Évidemment, sur le plan purement clinique, le patient est entre de bonnes mains. En revanche, l’objet que les médecins lui implantent, prothèse de hanche, de genou, pacemaker, implants mammaires, etc., sont la plupart du temps d’origine inconnue. Oups !
SANS ETRE TROP REGARDANTS
Laurent Olivier est informaticien et cofondateur de la société Ehtrace , à Bordeaux, qui a inventé et entame la vente de la première solution de traçabilité des implants.
Récemment, le Consortium international des journalistes d’investigation a révélé une incongruité autour de ces dispositifs médicaux. Une enquête, publiée notamment dans « Le Monde », explique que pour commercialiser en Europe un implant, un pacemaker ou une prothèse de hanche, par exemple, les fabricants devaient obtenir une certification CE. Or, selon les enquêteurs, une soixantaine d’« organismes notifiés » privés fourniraient ce précieux sésame , « sans être trop regardants », en échange d’une rémunération, sachant que les résultats d’études cliniques sur l’être humain n’étaient pas toujours demandés en préalable.
L’information est rarement complète
Qu’en pense Laurent Olivier ? « Il y a un flou autour de la lisibilité des codes-barres présents sur les implants. Les équipes soignantes sont obligées de donner au patient et de noter sur son dossier la provenance et les codes de référencement de l’implant. En réalité, plus de 50% des dossiers médicaux sont incomplets ou non conformes. Ce n’est pas moi qui le dis, mais une enquête du ministère de la santé datant de 2014. Par ailleurs, 70% des patients n’ont pas l’information complète concernant l’implant posé dans leur corps, ni le nom du fabricant, ni le numéro de lot. Il faut savoir que la moitié de ces informations de traçabilité sont ressaisies juste après l’opération, à la main par l’infirmière de bloc, assorties d’une étiquette, avec report manuel du numéro de lot. Un acte chronophage avec un gros risque d’erreur. »
« Devenir des experts »
Donc, non seulement l’enquête du consortium de journalistes a mis à jour la faillibilité des implants, mais Laurent Olivier, lui, a ajouté la faillibilité de la retranscription des données. D’où l’urgence de trouver et proposer une solution numérique, facile d’utilisation et… infaillible.

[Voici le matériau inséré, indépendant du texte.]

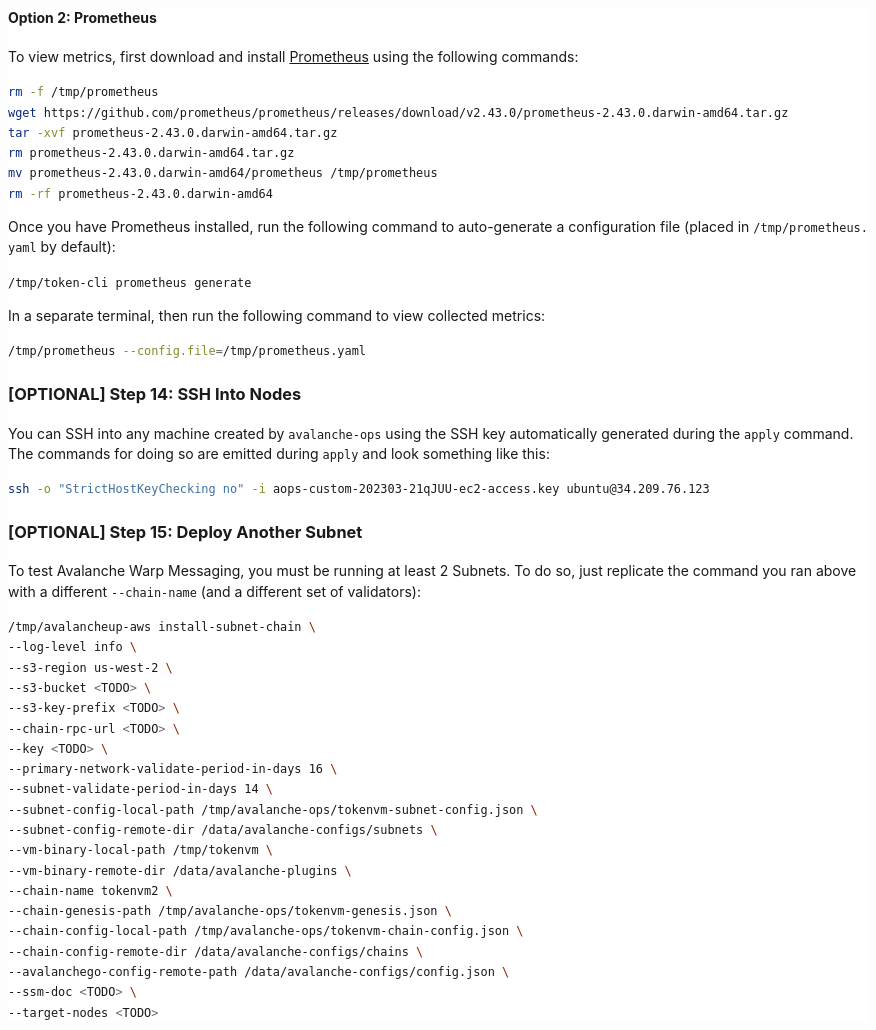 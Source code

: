 #### Option 2: Prometheus
To view metrics, first download and install [Prometheus](https://prometheus.io/download/)
using the following commands:
```bash
rm -f /tmp/prometheus
wget https://github.com/prometheus/prometheus/releases/download/v2.43.0/prometheus-2.43.0.darwin-amd64.tar.gz
tar -xvf prometheus-2.43.0.darwin-amd64.tar.gz
rm prometheus-2.43.0.darwin-amd64.tar.gz
mv prometheus-2.43.0.darwin-amd64/prometheus /tmp/prometheus
rm -rf prometheus-2.43.0.darwin-amd64
```

Once you have Prometheus installed, run the following command to auto-generate
a configuration file (placed in `/tmp/prometheus.yaml` by default):
```bash
/tmp/token-cli prometheus generate
```

In a separate terminal, then run the following command to view collected
metrics:
```bash
/tmp/prometheus --config.file=/tmp/prometheus.yaml
```

### [OPTIONAL] Step 14: SSH Into Nodes
You can SSH into any machine created by `avalanche-ops` using the SSH key
automatically generated during the `apply` command. The commands for doing so
are emitted during `apply` and look something like this:
```bash
ssh -o "StrictHostKeyChecking no" -i aops-custom-202303-21qJUU-ec2-access.key ubuntu@34.209.76.123
```

### [OPTIONAL] Step 15: Deploy Another Subnet
To test Avalanche Warp Messaging, you must be running at least 2 Subnets. To do
so, just replicate the command you ran above with a different `--chain-name` (and
a different set of validators):
```bash
/tmp/avalancheup-aws install-subnet-chain \
--log-level info \
--s3-region us-west-2 \
--s3-bucket <TODO> \
--s3-key-prefix <TODO> \
--chain-rpc-url <TODO> \
--key <TODO> \
--primary-network-validate-period-in-days 16 \
--subnet-validate-period-in-days 14 \
--subnet-config-local-path /tmp/avalanche-ops/tokenvm-subnet-config.json \
--subnet-config-remote-dir /data/avalanche-configs/subnets \
--vm-binary-local-path /tmp/tokenvm \
--vm-binary-remote-dir /data/avalanche-plugins \
--chain-name tokenvm2 \
--chain-genesis-path /tmp/avalanche-ops/tokenvm-genesis.json \
--chain-config-local-path /tmp/avalanche-ops/tokenvm-chain-config.json \
--chain-config-remote-dir /data/avalanche-configs/chains \
--avalanchego-config-remote-path /data/avalanche-configs/config.json \
--ssm-doc <TODO> \
--target-nodes <TODO>
```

Laurent Olivier, a donc créé Ehtrace, il y a trois ans, avec Christophe Le Borgne et Laurent Riffard. Objectif ? « Devenir les experts en France et à l’international en développement de solutions informatiques et de traçabilités innovantes dans le secteur de la santé. En gros, répondre aux paradoxes de notre système de santé.
« Il s’agit pour les professionnels d’avoir toutes les informations claires sur l’implant qu’ils vont s’apprêter à poser, en temps réel, c’est-à-dire sur la table d’opération, via une tablette, puis pour les établissements de santé de se réapprovisionner au fur et à mesure. Plus de risque d’erreur de retranscription, puisque tout se fait directement de la tablette au dossier patient.

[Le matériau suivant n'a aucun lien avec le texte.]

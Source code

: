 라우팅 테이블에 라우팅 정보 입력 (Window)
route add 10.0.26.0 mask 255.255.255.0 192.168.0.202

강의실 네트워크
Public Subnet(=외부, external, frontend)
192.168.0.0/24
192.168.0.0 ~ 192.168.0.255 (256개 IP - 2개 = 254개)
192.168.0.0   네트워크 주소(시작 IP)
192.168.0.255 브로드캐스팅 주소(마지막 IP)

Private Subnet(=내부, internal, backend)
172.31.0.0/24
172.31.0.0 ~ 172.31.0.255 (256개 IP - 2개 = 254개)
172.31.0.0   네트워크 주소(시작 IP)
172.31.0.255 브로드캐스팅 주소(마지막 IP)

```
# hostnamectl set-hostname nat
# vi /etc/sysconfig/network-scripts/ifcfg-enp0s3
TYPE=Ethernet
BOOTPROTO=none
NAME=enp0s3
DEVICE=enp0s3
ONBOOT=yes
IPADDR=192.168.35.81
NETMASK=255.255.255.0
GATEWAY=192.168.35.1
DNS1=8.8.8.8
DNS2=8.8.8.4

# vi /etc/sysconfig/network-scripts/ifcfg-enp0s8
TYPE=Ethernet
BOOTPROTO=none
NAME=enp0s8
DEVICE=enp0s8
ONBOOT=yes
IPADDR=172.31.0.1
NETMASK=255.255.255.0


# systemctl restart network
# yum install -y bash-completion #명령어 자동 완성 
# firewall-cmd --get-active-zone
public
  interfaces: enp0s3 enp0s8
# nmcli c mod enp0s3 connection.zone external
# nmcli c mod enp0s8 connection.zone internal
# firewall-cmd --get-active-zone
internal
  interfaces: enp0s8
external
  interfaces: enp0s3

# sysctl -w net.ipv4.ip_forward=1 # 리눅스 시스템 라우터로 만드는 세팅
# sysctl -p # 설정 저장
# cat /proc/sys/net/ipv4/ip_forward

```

« Le traceur permet de décoder le code-barres et de partager cette information entre médecin et patient. Si jamais l’implant est, pour une raison ou une autre, douteux, une alerte s’affiche sur la tablette, via un vibreur. La question de la fiabilité n’est plus un problème. »
Une base de données
Il suffisait d’y penser. Toutes les informations sont verrouillées, ultra-sécurisées. Le porteur de prothèse, ou d’implant va désormais avoir enregistré sur son dossier toutes les références décryptées de son dispositif médical. Si jamais il doit subir une nouvelle intervention, l’équipe chirurgicale suivante travaillera en connaissance de cause.

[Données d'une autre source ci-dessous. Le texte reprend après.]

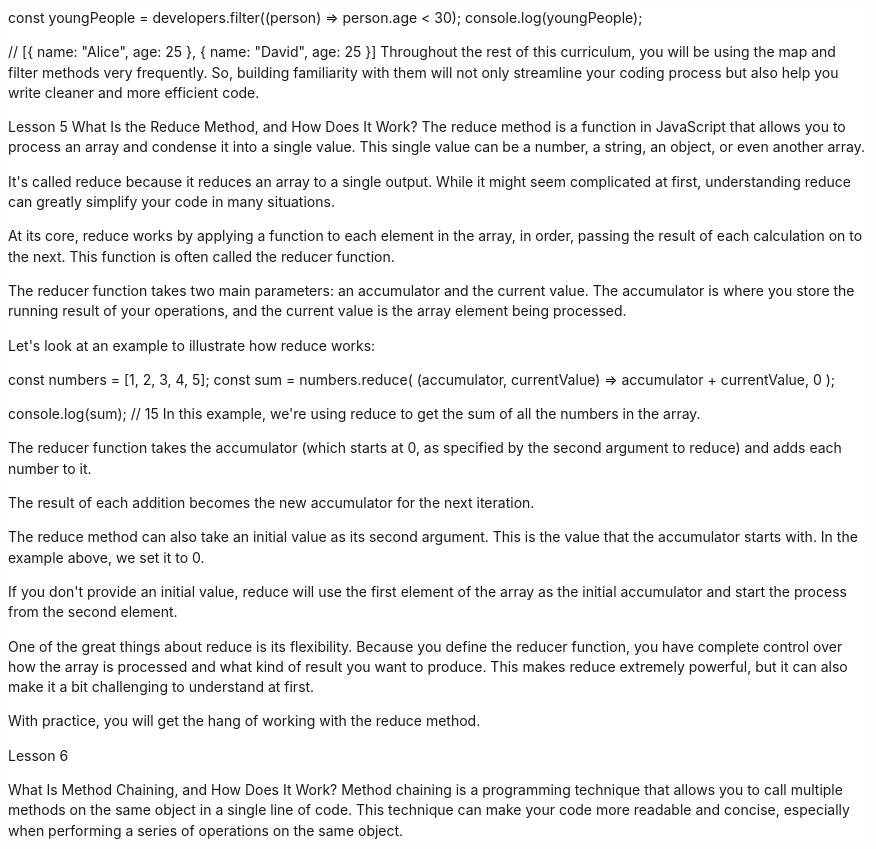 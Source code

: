 const youngPeople = developers.filter((person) => person.age < 30);
console.log(youngPeople);

// [{ name: "Alice", age: 25 }, { name: "David", age: 25 }]
Throughout the rest of this curriculum, you will be using the map and filter methods very frequently. So, building familiarity with them will not only streamline your coding process but also help you write cleaner and more efficient code.

Lesson 5
What Is the Reduce Method, and How Does It Work?
The reduce method is a function in JavaScript that allows you to process an array and condense it into a single value. This single value can be a number, a string, an object, or even another array.

It's called reduce because it reduces an array to a single output. While it might seem complicated at first, understanding reduce can greatly simplify your code in many situations.

At its core, reduce works by applying a function to each element in the array, in order, passing the result of each calculation on to the next. This function is often called the reducer function.

The reducer function takes two main parameters: an accumulator and the current value. The accumulator is where you store the running result of your operations, and the current value is the array element being processed.

Let's look at an example to illustrate how reduce works:

const numbers = [1, 2, 3, 4, 5];
const sum = numbers.reduce(
(accumulator, currentValue) => accumulator + currentValue,
0
);

console.log(sum); // 15
In this example, we're using reduce to get the sum of all the numbers in the array.

The reducer function takes the accumulator (which starts at 0, as specified by the second argument to reduce) and adds each number to it.

The result of each addition becomes the new accumulator for the next iteration.

The reduce method can also take an initial value as its second argument. This is the value that the accumulator starts with. In the example above, we set it to 0.

If you don't provide an initial value, reduce will use the first element of the array as the initial accumulator and start the process from the second element.

One of the great things about reduce is its flexibility. Because you define the reducer function, you have complete control over how the array is processed and what kind of result you want to produce. This makes reduce extremely powerful, but it can also make it a bit challenging to understand at first.

With practice, you will get the hang of working with the reduce method.

Lesson 6

What Is Method Chaining, and How Does It Work?
Method chaining is a programming technique that allows you to call multiple methods on the same object in a single line of code. This technique can make your code more readable and concise, especially when performing a series of operations on the same object.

De plus, cette solution Ehtrace va permettre de collecter des informations à long terme sur les implants, d’en connaitre leur durée de vie réelle – aujourd’hui, ça reste très approximatif. Soit une base de données qualitatives, de fiabilités, à l’échelle nationale, puis européenne. Déjà la solution Ehtrace, de Bordeaux, équipe une trentaine d’établissements de santé publics et privés en France.